** PROVIDED DATA follows **

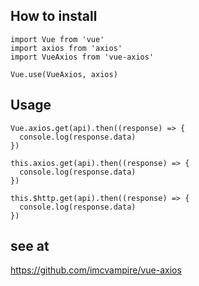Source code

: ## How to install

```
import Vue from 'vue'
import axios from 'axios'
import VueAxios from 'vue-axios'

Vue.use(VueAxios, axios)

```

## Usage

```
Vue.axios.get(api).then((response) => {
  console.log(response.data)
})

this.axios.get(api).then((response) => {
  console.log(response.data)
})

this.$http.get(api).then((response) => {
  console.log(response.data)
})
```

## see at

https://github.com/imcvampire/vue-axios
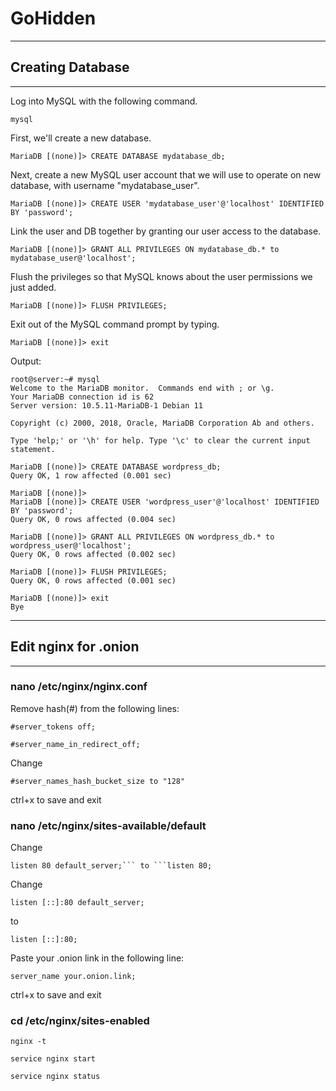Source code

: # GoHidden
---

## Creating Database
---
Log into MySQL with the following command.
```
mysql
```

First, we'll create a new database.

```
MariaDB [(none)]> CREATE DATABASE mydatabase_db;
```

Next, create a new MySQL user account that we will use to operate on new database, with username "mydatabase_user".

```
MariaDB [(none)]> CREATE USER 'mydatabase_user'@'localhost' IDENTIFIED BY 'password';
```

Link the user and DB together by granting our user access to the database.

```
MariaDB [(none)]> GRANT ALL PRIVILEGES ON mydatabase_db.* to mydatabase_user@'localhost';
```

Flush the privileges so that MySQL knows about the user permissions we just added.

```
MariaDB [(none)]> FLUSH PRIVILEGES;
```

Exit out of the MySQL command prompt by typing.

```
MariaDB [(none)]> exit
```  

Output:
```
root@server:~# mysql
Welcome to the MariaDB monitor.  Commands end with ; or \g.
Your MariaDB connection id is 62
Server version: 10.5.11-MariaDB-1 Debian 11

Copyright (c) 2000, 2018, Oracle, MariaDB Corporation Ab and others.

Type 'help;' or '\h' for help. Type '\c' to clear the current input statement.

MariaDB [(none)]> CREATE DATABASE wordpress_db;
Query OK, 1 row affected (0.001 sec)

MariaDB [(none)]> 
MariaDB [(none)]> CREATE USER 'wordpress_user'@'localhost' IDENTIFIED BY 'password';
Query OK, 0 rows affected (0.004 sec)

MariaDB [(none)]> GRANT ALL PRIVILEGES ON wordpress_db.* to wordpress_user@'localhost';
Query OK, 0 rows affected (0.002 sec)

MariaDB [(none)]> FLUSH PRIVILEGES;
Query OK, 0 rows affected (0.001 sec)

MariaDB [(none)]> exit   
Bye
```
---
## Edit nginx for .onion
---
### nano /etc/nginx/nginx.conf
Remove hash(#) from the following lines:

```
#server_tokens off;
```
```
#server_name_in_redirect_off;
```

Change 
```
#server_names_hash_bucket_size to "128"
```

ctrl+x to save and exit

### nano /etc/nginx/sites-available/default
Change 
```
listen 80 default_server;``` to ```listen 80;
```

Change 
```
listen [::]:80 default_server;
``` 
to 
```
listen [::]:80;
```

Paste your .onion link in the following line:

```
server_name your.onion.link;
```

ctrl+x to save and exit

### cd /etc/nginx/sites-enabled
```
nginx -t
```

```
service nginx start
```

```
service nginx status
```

** End of PROVIDED DATA **
** PROVIDED DATA follows **

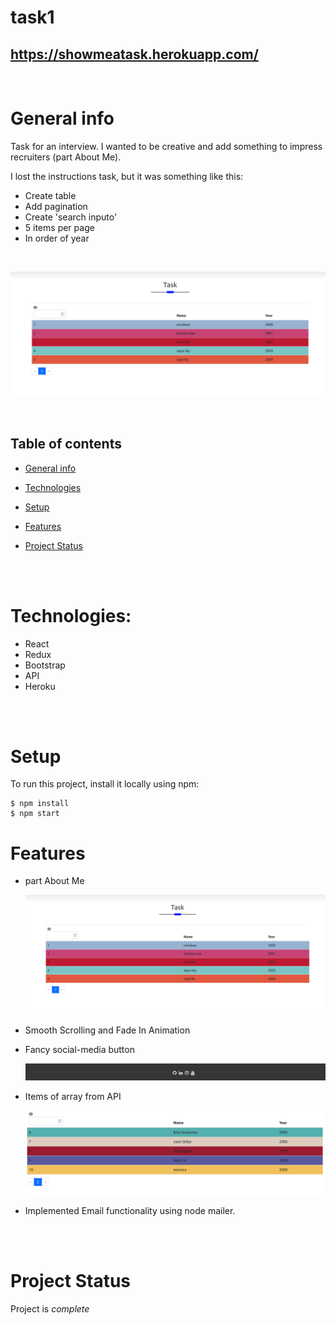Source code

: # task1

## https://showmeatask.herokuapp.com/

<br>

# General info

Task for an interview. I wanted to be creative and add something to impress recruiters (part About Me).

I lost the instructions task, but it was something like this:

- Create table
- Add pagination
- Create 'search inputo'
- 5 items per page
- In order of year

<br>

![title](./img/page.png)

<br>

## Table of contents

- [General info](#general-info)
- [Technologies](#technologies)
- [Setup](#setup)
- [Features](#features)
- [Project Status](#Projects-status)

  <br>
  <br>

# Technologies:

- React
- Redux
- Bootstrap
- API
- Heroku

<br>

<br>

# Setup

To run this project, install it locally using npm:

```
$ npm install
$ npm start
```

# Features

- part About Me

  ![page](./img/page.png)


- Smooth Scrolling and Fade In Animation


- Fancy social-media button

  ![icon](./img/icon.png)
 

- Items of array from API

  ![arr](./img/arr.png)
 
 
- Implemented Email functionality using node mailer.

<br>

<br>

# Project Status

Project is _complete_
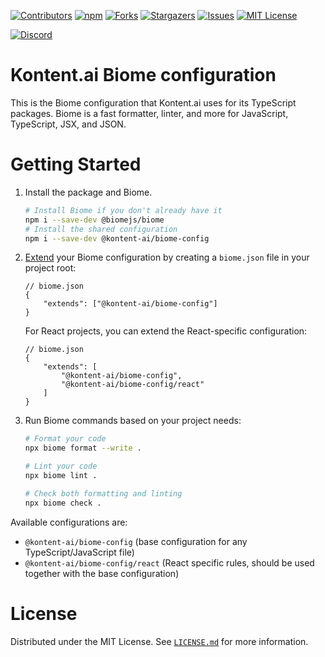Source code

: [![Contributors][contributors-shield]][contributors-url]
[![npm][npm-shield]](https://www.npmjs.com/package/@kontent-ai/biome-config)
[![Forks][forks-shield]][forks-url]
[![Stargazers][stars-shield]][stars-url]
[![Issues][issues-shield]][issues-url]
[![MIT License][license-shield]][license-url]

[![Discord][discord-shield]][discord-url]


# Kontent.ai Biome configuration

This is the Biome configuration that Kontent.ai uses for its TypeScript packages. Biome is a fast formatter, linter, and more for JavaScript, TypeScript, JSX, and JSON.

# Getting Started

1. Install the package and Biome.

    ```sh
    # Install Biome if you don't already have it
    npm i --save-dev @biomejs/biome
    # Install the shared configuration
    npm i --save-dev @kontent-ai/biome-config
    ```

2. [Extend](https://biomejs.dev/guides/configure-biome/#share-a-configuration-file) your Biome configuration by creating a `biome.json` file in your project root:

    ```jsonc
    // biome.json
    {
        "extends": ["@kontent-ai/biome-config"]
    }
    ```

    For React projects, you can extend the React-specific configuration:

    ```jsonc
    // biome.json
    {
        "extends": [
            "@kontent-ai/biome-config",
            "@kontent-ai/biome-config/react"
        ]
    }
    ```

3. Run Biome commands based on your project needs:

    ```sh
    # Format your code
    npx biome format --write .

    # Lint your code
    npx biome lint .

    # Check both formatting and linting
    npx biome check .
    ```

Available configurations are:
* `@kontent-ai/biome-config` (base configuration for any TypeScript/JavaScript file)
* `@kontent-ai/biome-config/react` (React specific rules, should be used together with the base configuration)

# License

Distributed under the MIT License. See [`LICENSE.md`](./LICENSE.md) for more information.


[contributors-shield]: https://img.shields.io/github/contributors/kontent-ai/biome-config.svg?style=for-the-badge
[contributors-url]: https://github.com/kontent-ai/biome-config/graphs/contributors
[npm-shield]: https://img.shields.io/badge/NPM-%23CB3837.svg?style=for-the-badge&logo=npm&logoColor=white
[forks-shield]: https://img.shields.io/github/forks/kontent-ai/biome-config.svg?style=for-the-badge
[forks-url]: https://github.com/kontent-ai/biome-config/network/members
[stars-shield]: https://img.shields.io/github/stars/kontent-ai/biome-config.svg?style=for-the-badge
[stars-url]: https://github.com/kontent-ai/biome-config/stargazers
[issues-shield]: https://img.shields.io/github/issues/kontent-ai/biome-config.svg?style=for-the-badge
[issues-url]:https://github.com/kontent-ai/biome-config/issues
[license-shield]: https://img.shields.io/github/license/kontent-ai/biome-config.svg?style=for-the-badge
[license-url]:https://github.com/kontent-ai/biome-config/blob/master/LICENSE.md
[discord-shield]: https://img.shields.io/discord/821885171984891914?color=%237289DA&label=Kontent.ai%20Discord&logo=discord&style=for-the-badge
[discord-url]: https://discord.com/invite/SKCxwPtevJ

** End of PROVIDED DATA **
** PROVIDED DATA follows **

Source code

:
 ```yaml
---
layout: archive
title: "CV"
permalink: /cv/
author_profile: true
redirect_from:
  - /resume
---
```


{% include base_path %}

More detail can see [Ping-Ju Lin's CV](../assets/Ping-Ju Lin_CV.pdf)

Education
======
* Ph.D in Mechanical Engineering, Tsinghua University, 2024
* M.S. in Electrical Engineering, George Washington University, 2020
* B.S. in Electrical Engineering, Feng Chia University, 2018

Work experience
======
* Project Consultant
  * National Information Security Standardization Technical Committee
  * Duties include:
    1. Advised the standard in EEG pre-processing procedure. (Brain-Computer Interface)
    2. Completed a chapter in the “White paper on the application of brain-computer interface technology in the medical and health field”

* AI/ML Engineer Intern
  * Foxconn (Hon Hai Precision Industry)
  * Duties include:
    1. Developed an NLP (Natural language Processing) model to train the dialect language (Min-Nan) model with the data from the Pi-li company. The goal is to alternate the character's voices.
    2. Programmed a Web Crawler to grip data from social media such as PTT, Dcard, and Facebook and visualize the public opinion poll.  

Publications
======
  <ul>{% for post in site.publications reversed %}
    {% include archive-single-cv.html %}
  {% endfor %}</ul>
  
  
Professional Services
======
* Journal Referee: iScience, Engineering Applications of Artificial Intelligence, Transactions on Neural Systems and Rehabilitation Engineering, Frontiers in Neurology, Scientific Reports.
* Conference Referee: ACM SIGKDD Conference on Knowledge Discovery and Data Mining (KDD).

** End of PROVIDED DATA **

How many lines in the entries above include the string "Engineering"? Please answer with that number and nothing more.

**ANSWER TO THE EXERCISE**
4